JpGU-AGU Joint Meeting 2017

Presentation information

[EJ] Oral

M (Multidisciplinary and Interdisciplinary) » M-IS Intersection

[M-IS10] [EJ] Global climate change driven by the Southern Ocean and the Antarctic Ice Sheet

Wed. May 24, 2017 10:45 AM - 12:15 PM A08 (Tokyo Bay Makuhari Hall)

convener:Kay I.Ohshima(Institute of Low Temperature Science, Hokkaido University), Minoru Ikehara(Center for Advanced Marine Core Research, Kochi University), Kenji Kawamura(National Institute of Polar Research, Research Organization of Information and Systems), Chairperson:Kay Ohshima(Institute of Low Temperature Science, Hokkaido University)

11:05 AM - 11:30 AM

[MIS10-08] Amundsen Sea simulation with optimized ocean, sea ice, and thermodynamic ice shelf model parameters

★Invited papers

*Yoshihiro Nakayama1,4, Dimitris Menemenlis1, Michael Schodlok1, Ian Fenty1, Ou Wang1, An Nguyen2, Patrick Heimbach2, Pierre Dutrieux3, Eric Rignot1,4 (1.NASA Jet Propulsion Laboratory, 2.University of Texas at Austin, 3.Columbia University, 4.University of California, Irvine)

Keywords:Amundsen/Bellingshausen Sea, Ice shelf-ocean interaction, Circumpolar Deep Water

The ice shelves and glaciers of the West Antarctic Ice Sheet (WAIS) are melting and thinning rapidly in the Amundsen Sea (AS) and Bellingshausen Sea (BS), with consequences for global sea level rise and ocean circulation.
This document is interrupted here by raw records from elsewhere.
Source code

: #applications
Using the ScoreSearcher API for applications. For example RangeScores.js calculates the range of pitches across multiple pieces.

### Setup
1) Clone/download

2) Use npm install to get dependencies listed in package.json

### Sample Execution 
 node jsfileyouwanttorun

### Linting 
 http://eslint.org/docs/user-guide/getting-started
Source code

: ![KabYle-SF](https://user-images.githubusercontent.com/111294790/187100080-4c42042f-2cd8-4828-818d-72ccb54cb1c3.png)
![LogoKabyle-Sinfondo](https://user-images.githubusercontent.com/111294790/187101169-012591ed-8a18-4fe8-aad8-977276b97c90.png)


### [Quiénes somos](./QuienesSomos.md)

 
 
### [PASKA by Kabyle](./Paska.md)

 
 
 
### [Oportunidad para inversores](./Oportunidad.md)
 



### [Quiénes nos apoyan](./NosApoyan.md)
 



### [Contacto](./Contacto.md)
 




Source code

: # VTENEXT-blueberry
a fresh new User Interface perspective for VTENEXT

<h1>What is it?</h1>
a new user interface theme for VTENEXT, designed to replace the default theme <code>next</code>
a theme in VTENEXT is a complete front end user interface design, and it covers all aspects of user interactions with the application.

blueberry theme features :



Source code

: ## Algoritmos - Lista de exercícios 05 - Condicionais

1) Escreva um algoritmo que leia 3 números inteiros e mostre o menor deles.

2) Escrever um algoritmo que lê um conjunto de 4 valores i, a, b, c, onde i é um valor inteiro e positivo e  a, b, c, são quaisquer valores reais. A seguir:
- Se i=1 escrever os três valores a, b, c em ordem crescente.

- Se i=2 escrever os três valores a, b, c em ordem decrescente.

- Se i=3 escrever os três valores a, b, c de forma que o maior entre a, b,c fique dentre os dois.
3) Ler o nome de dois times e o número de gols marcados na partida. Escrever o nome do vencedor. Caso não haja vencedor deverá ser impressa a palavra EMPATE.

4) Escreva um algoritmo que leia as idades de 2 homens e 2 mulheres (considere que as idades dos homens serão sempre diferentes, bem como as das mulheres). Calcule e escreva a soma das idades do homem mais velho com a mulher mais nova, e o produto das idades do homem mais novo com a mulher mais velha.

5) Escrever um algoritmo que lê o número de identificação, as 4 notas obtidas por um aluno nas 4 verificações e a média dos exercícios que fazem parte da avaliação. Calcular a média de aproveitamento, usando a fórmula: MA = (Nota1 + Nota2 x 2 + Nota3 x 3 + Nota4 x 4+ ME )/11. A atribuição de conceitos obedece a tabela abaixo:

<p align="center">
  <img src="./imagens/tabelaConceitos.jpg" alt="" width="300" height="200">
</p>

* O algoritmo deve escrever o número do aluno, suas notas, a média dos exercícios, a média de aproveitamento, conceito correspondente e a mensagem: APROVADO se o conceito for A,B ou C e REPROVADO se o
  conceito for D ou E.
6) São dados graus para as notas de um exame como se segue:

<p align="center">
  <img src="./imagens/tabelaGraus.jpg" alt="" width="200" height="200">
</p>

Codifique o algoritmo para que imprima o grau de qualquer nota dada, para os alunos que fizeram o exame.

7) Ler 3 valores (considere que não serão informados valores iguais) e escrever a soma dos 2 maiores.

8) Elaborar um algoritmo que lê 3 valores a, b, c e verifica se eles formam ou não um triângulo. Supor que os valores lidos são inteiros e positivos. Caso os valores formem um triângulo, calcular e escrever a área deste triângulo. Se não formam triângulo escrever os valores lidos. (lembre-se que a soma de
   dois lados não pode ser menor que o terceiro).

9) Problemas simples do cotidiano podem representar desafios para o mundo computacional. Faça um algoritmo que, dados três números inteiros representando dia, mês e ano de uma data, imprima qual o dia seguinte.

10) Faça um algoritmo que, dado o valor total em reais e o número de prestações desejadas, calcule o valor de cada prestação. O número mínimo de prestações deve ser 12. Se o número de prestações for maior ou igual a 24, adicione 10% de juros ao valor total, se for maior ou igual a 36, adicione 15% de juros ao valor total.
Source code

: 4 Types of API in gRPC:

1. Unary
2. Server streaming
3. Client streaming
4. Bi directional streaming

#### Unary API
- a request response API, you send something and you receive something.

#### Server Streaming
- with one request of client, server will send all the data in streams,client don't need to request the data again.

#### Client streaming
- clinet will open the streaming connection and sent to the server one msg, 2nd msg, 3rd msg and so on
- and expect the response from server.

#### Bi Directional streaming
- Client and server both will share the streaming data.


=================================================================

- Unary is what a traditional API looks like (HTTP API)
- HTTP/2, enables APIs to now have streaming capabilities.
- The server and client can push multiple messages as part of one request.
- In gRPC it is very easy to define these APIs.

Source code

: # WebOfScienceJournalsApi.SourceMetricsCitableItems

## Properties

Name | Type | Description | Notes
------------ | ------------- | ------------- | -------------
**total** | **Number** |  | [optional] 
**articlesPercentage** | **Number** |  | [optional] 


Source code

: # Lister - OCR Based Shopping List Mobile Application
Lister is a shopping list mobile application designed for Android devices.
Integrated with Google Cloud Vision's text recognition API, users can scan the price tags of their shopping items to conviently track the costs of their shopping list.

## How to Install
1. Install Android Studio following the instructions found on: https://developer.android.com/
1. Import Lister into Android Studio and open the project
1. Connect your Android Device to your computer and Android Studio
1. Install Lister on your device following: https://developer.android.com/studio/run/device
First, approximately 10% of the observed sea level rise has been attributed to the thinning of WAIS between 2005 and 2010. Second, the melting of ice shelves in the AS and BS will freshen the shelf water locally as well as downstream in the Ross Sea (RS), which may lead to a change in the characteristics of Antarctic Bottom Water formed in the RS and thus influence the global thermohaline circulation.

Agreement between model results and observations are crucial for understanding and projecting these impacts on the current and future climate. Thus, we aim to conduct model optimization for a regional Amundsen and Bellingshausen Seas configuration of the MITgcm. Currently, we have adjusted a small number of model parameters to better fit the available observations during the 2007-2010 period using trial-and-error adjustment and a Green’s function approach. As a result of adjustments, our model shows significantly better match with observations than previous modeling studies, especially for Winter Water (WW). Since density of sea water depends largely on salinity at low temperature, this is important for assessing the impact of WW on Pine Island Glacier melt rate. We also conduct several sensitivity studies, showing the impact of surface heat loss on the thickness and properties of WW.

Our work is a first step toward improved representation of ice-shelf ocean interactions in the ECCO (Estimating the Circulation and Climate of the Ocean) global ocean retrospective analysis. In this presentation, we briefly explain our overall project and present some preliminary results pertaining to sensitivity simulations using high resolution (2 km) configuration and adjoint sensitivity simulations.